When an experienced mortgage broker starts looking at the interesting opportunities in becoming a mortgage net branch operator, there is one question that is consistently asked often more than any other: Is it better to become an affiliate branch for a direct lender, a mortgage broker or a bank? To answer that million-dollar question, let’s take a quick look at the pros and cons of affiliation with each of these institutions.

Direct Lender, Mortgage Broker or Bank?

First of all, let’s take a quick look at the statistics. According to the industry stats, banks- including Federally Chartered banks- are most likely to fail in the current economy, coming in with a whopping 84% failure rate. Direct lenders and mortgage brokers are doing far better these days, with lenders at a satisfyingly low failure rate of 12 percent, and the percentage of failed mortgage brokers at a mere 4 percent. What does this mean in terms of mortgage net branch affiliation? Common sense says that the best bet is to affiliate with the companies least likely to fail. Here, the direct lenders and mortgage brokers clearly win out over any type of bank.

Another effect of the straining economy is the tightening up of the credit score standards and hiring restrictions for loan officers and mortgage brokers who wish to work with an affiliated company under the net branch system. Among other hiring restrictions, banks and direct lenders are required to veto the hiring of anybody with a credit score lower than 620. Because mortgage brokers are only limited by state guidelines, which tend to follow more relaxed standards, mortgage brokers and loan officers looking to get in on a net branch opportunity will have a wider range of options available to them, and will likewise have a larger pool of talent to recruit employees from. Within the net branch structure, loan originators are also significantly more limited in their product offerings and constraints when working for a direct lender or bank. Mortgage brokers have a wider range of options and fewer constraints because they aren’t stuck with one particular lender. In terms of flexibility, the mortgage brokers seem to be nosing out both banks and direct lenders.

So far, the score seems to be banks at zero, direct lenders at one, and mortgage brokers in the lead with three affiliation plus factors. Neither banks nor direct lenders are down for the count, however. Direct lenders and banks do typically give their affiliated net branch companies better access to loan underwriting than mortgage brokers.
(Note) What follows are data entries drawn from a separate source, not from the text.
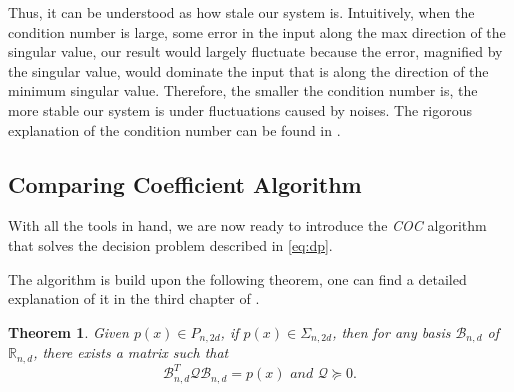 \documentclass[12pt]{amsart}
\numberwithin{equation}{section}
\newtheorem{thm}{Theorem}
\theoremstyle{definition}
\numberwithin{thm}{section}
\begin{document}
Thus, it can be understood as how stale our system is. 
Intuitively, when the condition number is large, some error in the input along the max direction of the singular value,
our result would largely fluctuate because the error, magnified by the singular value, would dominate the input that is along
the direction of the minimum singular value. 
Therefore, the smaller the condition number is, the more stable our system is under fluctuations caused by noises.
The rigorous explanation of the condition number can be found in \cite{Cheney:Kincaid}.

\subsection{Comparing Coefficient Algorithm}
With all the tools in hand, we are now ready to introduce the \emph{COC} algorithm that solves the 
decision problem described in \eqref{eq:dp}.

The algorithm is build upon the following theorem, one can find a detailed explanation of it in the third chapter of \cite{Blekherman:Parrilo:Thomas}.
\begin{thm}
     \label{thm:key}
     Given $p(x) \in P_{n, 2d}$, if $p(x) \in \Sigma_{n, 2d}$, then for any basis $\mathcal{B}_{n, d}$ of $\mathbb{R}_{n, d}$, 
     there exists a matrix such that
     \begin{equation}
          \mathcal{B}_{n, d} ^ T \mathcal{Q} \mathcal{B}_{n, d} = p(x) \textit{ and } \mathcal{Q} \succcurlyeq 0 \label{eq:2-4}.
     \end{equation}
\end{thm}
\end{document}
Although internal company structures can vary, that does gives banks a much needed plus factor to get their affiliation score above the zero mark, and puts direct lenders back in the game with the mortgage brokers.

On the other hand, mortgage brokers generally get lower pricing than is available to the loan officers working with direct lenders or banks, giving net branch loan officers affiliated with brokers an edge over the competition. Although it hasn’t always been the case, current loan closing stats indicate that mortgage broker affiliated officers are closing loans more quickly than those affiliated with direct lenders or banks, and receive payment on the loans they originate more quickly as well. The bottom line seems to be that although all three institutions have some advantages, the best bet for a successful net branch company is affiliation with a mortgage broker.